TASK PROMPT:
From the records below, find each line with the string "provide" and copy it.
___ RECORDED INFORMATION
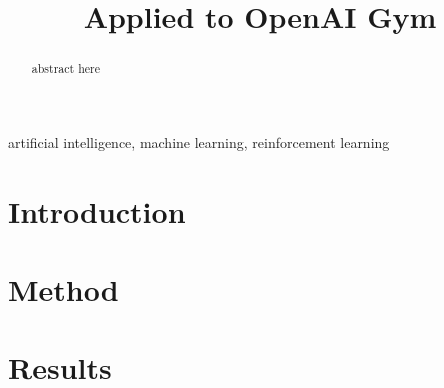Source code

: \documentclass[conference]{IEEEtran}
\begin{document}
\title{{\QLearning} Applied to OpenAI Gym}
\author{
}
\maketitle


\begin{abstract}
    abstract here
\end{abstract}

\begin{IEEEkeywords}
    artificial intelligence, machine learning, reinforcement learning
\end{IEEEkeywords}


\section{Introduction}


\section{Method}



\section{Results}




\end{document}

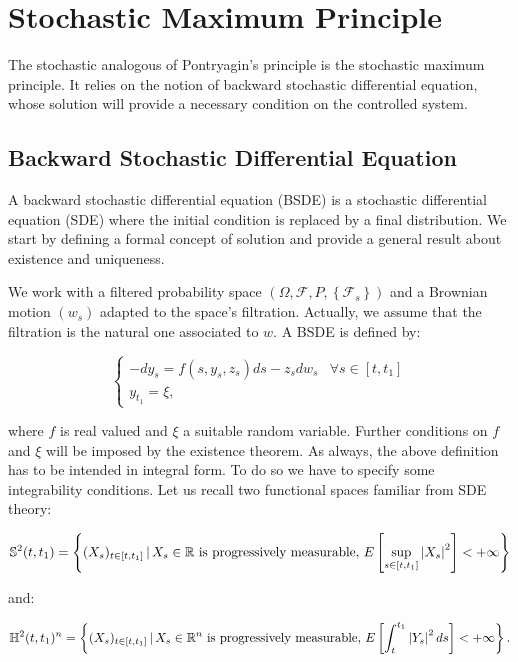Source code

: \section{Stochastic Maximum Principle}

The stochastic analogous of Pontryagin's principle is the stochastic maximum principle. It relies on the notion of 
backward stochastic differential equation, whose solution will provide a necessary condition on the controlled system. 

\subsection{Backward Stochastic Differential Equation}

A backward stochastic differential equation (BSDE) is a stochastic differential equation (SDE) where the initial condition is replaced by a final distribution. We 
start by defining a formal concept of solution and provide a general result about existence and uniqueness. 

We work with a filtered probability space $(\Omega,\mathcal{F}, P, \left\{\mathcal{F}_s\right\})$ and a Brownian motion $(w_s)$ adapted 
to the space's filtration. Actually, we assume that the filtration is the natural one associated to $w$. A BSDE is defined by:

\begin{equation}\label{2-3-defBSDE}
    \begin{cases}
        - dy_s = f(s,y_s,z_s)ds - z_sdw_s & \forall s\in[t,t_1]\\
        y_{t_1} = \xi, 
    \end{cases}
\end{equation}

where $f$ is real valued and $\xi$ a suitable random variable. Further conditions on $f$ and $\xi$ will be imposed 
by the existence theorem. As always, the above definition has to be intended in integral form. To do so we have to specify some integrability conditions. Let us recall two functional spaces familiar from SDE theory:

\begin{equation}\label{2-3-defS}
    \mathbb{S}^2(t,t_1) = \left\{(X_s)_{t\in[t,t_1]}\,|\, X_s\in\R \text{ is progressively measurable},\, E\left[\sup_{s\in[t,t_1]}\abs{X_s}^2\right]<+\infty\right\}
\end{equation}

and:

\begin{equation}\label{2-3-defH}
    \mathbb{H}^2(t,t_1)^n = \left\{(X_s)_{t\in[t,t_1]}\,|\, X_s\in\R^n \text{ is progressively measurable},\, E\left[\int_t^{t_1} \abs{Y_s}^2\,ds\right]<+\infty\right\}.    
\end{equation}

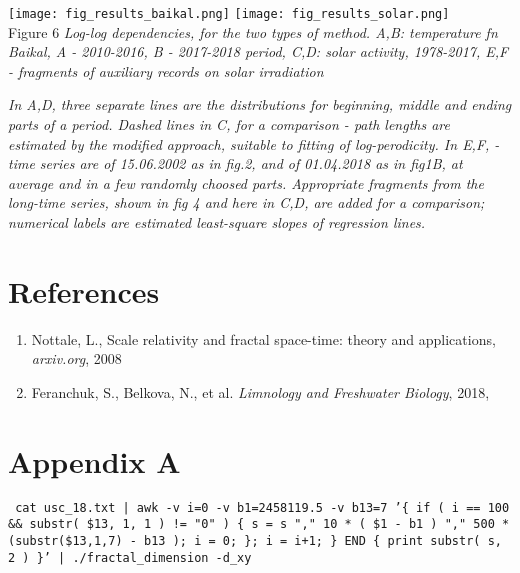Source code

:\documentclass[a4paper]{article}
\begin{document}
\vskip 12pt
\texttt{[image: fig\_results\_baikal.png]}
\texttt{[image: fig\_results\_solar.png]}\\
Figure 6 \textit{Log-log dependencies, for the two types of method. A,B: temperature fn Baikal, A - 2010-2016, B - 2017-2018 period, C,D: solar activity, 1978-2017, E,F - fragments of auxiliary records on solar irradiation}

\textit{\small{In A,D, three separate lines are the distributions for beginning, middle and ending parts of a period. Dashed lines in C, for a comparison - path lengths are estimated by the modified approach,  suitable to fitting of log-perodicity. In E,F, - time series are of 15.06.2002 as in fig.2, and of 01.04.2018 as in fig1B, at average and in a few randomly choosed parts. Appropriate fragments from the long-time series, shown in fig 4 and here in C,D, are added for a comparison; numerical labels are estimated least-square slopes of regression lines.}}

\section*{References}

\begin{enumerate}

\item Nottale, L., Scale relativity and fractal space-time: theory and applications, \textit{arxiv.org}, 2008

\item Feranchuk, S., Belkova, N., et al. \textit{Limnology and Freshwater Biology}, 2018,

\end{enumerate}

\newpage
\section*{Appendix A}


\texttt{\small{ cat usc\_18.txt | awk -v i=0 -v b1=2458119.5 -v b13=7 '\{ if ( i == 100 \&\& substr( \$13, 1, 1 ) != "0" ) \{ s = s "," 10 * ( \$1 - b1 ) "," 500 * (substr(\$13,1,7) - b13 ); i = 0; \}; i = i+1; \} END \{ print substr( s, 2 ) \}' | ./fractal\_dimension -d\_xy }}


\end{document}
______
___ RECORDED INFORMATION
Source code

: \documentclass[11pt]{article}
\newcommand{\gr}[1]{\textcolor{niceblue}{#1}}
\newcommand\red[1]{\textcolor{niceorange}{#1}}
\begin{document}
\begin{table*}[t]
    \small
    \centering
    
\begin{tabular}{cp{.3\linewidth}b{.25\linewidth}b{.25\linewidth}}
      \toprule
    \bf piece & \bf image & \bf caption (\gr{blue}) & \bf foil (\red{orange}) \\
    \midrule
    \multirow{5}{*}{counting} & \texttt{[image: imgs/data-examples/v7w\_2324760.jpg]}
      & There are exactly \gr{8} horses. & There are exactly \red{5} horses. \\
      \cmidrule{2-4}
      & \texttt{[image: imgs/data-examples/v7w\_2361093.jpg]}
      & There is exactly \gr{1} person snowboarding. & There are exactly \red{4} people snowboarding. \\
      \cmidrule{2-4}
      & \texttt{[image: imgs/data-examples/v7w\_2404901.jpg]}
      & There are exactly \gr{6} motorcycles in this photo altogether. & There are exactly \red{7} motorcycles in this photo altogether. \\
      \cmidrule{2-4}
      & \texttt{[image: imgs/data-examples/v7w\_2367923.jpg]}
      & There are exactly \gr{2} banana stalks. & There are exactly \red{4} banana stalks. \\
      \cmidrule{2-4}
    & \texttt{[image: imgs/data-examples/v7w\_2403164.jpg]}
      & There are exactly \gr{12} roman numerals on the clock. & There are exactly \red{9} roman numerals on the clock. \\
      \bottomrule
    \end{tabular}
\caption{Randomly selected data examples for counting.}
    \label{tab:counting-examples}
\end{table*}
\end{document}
______
___ RECORDED INFORMATION
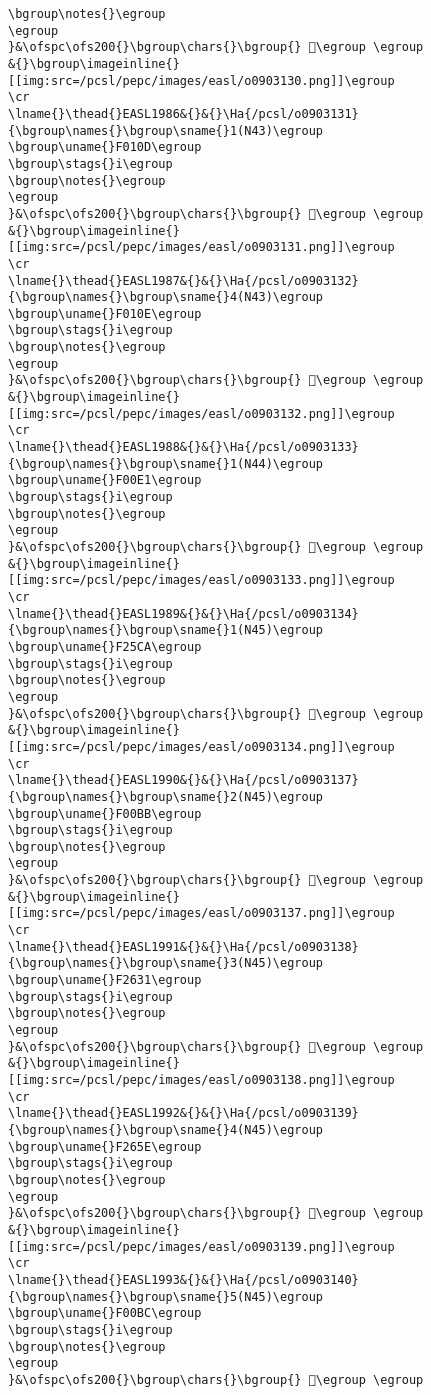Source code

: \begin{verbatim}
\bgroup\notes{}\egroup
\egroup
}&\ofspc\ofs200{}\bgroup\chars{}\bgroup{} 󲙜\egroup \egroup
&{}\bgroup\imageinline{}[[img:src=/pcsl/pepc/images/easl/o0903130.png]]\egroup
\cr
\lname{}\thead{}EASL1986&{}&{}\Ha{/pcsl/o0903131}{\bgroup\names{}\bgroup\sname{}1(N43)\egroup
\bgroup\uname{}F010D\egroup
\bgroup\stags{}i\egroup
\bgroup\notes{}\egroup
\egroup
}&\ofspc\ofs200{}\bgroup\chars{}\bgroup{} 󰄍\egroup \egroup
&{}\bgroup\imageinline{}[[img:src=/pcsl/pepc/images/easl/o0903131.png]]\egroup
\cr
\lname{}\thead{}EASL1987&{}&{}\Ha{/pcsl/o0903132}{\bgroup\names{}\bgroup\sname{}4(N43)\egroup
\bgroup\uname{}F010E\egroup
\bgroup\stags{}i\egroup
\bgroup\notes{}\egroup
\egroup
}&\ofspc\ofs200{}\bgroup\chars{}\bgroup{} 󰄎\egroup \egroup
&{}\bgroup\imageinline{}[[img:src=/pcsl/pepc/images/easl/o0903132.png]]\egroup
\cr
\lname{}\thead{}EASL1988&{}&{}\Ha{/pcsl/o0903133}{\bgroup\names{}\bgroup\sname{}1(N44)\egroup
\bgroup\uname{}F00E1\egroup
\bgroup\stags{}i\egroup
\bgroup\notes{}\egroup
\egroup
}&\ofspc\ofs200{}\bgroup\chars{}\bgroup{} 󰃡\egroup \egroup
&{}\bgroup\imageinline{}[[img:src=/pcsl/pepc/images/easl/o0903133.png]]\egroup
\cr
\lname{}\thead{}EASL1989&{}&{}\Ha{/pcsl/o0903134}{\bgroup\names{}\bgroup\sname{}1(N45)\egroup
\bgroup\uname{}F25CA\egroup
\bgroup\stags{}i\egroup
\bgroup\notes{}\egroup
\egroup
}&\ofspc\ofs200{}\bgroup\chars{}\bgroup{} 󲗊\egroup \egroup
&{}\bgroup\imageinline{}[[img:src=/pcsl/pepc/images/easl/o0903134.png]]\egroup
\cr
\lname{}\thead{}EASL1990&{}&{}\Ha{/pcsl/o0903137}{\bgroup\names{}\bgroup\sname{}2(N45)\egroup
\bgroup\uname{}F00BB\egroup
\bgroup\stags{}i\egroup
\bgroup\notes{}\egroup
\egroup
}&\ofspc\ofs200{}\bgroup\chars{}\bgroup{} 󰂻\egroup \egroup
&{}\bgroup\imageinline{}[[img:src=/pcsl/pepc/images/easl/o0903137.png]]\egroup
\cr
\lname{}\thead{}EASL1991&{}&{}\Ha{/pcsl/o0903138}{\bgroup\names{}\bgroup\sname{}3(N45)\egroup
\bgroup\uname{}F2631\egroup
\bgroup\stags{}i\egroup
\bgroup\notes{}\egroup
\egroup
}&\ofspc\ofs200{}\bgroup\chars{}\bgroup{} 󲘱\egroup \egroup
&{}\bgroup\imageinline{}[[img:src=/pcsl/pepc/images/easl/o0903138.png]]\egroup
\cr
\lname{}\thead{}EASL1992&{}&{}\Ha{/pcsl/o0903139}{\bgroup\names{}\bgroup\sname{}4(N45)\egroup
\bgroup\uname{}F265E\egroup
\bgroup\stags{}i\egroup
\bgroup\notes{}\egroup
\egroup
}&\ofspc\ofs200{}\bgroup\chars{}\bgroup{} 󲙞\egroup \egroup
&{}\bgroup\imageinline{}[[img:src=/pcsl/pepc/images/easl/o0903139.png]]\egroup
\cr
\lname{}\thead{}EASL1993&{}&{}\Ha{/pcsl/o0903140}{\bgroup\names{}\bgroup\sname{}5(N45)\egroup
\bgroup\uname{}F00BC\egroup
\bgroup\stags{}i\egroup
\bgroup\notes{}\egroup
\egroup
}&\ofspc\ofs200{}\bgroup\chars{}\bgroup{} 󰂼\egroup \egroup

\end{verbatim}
______
RESULT FOR THIS EXERCISE:
backward stochastic differential equation, whose solution will provide a necessary condition on the controlled system. 
start by defining a formal concept of solution and provide a general result about existence and uniqueness. 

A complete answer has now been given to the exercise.